**WHAT THE TASK REQUIRES:** Produce the records below again, word for word, but stop after the line that contains "numbers.  Stay tuned!".
═══
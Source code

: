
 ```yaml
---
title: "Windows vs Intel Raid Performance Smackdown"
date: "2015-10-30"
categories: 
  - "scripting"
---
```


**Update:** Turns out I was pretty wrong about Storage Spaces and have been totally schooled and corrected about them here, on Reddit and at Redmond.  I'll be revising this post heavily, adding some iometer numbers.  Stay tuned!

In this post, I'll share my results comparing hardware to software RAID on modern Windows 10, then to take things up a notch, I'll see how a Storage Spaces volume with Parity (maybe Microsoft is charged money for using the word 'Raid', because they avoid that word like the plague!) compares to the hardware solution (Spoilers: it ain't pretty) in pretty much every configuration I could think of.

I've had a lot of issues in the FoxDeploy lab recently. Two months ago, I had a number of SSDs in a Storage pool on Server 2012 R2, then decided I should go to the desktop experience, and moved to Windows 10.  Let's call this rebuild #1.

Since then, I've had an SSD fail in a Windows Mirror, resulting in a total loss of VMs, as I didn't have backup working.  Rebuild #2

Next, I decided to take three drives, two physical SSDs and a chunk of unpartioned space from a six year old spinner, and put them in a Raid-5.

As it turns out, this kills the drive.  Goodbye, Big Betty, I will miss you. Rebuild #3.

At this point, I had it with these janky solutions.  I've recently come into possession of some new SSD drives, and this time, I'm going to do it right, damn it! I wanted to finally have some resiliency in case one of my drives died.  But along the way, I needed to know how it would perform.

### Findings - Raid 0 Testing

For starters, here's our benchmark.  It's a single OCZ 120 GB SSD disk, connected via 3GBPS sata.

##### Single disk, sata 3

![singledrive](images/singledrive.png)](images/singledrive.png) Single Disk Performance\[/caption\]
═══
**THE ANSWER:**
Source code

:
 ```yaml
---
title: "Windows vs Intel Raid Performance Smackdown"
date: "2015-10-30"
categories: 
  - "scripting"
---
```


**Update:** Turns out I was pretty wrong about Storage Spaces and have been totally schooled and corrected about them here, on Reddit and at Redmond.  I'll be revising this post heavily, adding some iometer numbers.  Stay tuned!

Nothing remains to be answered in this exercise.